The solution to inequalities is a region, not just a point. In this case, think of the graphs.
y < -x^2 is the whole inside of the downward-opening parabola with vertex at (0,0).
x^2 + y^2 < 16 is the inside of the circle of radius 4 centered at (0,0).
So, is 9+4<16? yes, the point is inside the circle.
Is -2 < -9? No. It is not inside the parabola.
How can you possibly come up with 321 as an answer? Is that x or y?
The point is not a solution of equations, because you don't have any equations; you have inequalities.

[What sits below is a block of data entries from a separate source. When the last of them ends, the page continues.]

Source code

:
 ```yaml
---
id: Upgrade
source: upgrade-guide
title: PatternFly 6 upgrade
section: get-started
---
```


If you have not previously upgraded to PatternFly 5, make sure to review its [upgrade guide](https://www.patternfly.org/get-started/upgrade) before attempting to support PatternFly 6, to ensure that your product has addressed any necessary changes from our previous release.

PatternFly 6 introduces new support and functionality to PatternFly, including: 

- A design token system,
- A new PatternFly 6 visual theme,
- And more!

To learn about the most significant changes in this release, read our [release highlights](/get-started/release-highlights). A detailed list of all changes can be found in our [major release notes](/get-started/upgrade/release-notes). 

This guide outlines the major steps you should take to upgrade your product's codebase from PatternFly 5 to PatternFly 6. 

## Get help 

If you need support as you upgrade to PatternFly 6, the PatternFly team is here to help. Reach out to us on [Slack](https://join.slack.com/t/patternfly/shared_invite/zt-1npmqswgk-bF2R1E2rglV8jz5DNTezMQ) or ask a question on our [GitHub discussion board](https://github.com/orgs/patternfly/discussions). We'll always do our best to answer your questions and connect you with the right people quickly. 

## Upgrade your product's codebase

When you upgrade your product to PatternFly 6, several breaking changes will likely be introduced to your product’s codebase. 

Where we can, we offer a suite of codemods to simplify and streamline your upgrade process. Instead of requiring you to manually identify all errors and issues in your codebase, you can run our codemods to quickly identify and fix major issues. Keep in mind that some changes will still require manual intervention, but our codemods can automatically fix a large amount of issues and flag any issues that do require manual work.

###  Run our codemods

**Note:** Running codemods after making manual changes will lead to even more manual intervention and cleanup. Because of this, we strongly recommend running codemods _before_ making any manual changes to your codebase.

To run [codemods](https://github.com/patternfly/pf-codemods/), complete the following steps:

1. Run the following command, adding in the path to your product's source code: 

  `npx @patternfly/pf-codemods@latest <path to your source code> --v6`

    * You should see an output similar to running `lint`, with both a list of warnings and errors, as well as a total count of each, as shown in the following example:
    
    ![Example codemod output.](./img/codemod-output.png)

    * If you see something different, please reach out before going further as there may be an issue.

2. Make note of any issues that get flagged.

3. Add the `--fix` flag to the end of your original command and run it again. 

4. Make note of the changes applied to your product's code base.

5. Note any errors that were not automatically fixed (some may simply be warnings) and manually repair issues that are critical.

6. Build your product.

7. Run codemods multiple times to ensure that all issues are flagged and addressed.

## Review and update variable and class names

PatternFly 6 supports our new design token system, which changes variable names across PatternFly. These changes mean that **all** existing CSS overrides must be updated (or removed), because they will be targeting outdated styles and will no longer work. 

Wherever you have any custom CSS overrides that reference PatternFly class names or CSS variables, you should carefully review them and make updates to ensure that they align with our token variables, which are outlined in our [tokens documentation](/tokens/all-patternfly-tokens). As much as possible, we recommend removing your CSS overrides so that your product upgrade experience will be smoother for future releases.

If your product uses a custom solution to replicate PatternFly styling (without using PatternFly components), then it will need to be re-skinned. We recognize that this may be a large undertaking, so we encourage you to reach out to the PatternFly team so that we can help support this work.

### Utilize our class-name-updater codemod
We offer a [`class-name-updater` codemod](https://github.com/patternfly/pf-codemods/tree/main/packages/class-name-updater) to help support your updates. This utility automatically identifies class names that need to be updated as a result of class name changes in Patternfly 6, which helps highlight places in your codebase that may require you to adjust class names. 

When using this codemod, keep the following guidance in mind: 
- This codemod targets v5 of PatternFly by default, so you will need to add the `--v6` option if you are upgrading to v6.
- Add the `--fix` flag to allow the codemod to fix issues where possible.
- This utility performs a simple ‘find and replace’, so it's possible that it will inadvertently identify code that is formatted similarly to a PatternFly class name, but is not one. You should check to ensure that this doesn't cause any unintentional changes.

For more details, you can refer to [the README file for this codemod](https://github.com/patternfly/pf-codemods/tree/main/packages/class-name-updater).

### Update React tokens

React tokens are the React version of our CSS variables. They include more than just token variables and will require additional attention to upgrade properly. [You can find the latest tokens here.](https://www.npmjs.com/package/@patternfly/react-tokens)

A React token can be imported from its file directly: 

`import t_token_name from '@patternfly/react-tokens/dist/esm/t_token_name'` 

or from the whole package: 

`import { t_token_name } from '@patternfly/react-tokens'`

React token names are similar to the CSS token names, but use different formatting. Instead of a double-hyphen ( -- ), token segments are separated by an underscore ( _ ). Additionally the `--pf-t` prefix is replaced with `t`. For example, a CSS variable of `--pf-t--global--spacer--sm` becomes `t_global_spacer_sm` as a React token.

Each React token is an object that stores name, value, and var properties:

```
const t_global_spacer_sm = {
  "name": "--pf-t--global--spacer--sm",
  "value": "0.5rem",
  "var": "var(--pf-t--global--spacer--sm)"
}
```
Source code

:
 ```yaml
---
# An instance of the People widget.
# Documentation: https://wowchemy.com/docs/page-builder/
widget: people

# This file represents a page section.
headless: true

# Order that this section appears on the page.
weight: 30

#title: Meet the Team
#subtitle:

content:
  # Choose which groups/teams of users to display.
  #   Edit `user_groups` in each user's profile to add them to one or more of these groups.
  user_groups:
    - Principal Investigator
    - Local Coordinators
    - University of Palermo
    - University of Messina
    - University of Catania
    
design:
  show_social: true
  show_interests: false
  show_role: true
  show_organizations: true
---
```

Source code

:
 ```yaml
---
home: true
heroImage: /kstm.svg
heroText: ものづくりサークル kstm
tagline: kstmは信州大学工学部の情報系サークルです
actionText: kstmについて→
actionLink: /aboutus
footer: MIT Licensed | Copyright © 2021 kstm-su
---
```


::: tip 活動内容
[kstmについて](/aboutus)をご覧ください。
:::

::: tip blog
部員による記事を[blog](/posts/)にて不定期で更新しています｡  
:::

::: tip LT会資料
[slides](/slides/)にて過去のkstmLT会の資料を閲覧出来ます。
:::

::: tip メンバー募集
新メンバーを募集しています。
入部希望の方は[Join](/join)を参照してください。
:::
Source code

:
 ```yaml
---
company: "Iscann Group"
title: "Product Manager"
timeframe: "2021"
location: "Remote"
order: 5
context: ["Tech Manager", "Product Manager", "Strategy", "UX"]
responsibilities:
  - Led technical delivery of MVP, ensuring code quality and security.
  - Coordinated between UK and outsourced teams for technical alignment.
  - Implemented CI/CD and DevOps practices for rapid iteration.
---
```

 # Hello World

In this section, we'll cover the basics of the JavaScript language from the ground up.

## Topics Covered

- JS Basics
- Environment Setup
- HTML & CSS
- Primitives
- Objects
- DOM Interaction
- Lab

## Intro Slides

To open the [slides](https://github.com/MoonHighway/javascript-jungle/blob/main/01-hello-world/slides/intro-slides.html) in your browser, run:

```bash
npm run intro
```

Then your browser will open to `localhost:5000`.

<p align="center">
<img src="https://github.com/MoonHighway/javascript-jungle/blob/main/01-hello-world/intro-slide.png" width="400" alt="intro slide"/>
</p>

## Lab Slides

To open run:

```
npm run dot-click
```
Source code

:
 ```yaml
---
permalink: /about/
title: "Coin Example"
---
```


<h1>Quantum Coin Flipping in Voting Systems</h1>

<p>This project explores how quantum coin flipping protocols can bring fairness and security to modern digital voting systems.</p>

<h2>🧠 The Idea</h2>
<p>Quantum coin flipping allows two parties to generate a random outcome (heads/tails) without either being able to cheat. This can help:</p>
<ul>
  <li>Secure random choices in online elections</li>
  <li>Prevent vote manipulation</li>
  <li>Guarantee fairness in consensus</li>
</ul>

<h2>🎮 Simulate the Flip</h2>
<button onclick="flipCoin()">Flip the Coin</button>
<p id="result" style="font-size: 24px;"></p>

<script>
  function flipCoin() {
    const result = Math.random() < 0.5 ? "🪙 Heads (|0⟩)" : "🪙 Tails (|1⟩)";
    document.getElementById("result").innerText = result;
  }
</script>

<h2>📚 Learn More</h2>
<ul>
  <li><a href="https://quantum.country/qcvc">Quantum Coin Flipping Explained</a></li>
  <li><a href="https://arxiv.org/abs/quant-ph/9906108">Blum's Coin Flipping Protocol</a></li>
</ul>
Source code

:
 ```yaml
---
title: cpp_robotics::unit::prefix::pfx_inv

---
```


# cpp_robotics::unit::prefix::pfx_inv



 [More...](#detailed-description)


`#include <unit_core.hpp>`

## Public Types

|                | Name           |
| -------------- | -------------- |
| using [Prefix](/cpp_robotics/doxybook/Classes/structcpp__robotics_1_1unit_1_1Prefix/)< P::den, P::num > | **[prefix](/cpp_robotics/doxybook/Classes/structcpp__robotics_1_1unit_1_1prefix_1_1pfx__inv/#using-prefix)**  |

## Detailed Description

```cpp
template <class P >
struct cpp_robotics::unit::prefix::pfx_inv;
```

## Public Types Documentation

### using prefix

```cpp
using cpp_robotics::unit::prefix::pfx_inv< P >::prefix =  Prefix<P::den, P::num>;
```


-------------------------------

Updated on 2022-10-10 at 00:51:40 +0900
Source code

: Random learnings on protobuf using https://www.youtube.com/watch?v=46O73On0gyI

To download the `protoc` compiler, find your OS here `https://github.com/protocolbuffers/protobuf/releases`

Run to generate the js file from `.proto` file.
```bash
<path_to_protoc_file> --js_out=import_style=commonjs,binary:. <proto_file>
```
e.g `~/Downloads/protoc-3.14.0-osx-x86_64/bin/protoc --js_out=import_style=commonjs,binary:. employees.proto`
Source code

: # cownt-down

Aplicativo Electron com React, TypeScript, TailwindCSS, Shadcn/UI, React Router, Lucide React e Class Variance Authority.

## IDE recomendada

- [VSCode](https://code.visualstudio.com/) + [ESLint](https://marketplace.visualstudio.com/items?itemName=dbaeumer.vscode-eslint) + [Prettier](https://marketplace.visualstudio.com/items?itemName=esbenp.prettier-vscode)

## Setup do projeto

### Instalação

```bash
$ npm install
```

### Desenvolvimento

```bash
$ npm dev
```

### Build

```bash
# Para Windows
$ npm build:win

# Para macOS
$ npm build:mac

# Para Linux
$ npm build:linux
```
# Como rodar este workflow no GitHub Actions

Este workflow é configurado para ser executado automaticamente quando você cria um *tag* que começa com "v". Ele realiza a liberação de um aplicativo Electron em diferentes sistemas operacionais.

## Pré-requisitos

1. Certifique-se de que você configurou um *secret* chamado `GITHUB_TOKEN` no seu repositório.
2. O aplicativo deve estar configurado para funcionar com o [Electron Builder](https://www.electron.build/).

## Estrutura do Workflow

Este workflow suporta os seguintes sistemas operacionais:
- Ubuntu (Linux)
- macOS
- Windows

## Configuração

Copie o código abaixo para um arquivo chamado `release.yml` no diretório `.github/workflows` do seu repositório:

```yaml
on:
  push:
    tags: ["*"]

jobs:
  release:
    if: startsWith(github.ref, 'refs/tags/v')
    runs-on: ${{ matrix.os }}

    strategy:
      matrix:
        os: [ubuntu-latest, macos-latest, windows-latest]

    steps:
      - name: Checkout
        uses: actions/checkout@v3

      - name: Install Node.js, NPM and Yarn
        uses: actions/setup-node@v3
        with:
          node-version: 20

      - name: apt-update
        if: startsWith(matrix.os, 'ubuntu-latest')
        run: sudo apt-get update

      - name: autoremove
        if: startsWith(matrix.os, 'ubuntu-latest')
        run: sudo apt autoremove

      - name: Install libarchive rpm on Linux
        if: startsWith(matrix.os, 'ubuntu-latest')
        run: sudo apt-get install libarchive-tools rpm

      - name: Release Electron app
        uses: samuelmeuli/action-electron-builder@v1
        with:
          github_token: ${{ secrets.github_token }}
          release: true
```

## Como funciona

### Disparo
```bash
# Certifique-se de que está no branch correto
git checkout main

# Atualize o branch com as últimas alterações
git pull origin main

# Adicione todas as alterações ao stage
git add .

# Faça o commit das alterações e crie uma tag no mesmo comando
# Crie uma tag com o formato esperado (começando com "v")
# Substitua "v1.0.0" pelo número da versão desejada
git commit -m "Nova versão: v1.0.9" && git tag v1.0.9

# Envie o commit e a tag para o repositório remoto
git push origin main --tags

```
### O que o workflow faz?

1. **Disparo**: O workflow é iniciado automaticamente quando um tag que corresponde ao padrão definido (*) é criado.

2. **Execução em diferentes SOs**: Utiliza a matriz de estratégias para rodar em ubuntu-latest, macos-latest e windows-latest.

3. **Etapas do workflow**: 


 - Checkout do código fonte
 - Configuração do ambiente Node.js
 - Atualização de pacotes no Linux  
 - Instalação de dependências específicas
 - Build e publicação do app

visit wolframalpha . com and enter
plot {x^2+y^2 < 16, y < -x^2}
to see the shaded region which satisfies both inequalities.
To determine whether the point (-3, -2) is a solution of the intersection of the given set of quadratic equations, you can follow these steps:
1. Equation 1: Y < -X^2
To check if (-3, -2) satisfies this inequality, substitute the x-coordinate (-3) and the y-coordinate (-2) into the equation:
-2 < -(-3)^2
-2 < -9
Since -2 is not less than -9, the point (-3, -2) does not satisfy Equation 1.
2. Equation 2: X^2 + Y^2 < 16
To check if (-3, -2) satisfies this inequality, substitute the x-coordinate (-3) and the y-coordinate (-2) into the equation:
(-3)^2 + (-2)^2 < 16
9 + 4 < 16
13 < 16
Since 13 is less than 16, the point (-3, -2) does satisfy Equation 2.
To find the intersection of the two equations, we need to find the solutions that satisfy both equations simultaneously. Since (-3, -2) satisfies Equation 2 but not Equation 1, it is not a solution of the intersection of the given equations.
Therefore, the answer is that the point (-3, -2) is not a solution of the intersection of the quadratic equations Y < -X^2 and X^2 + Y^2 < 16.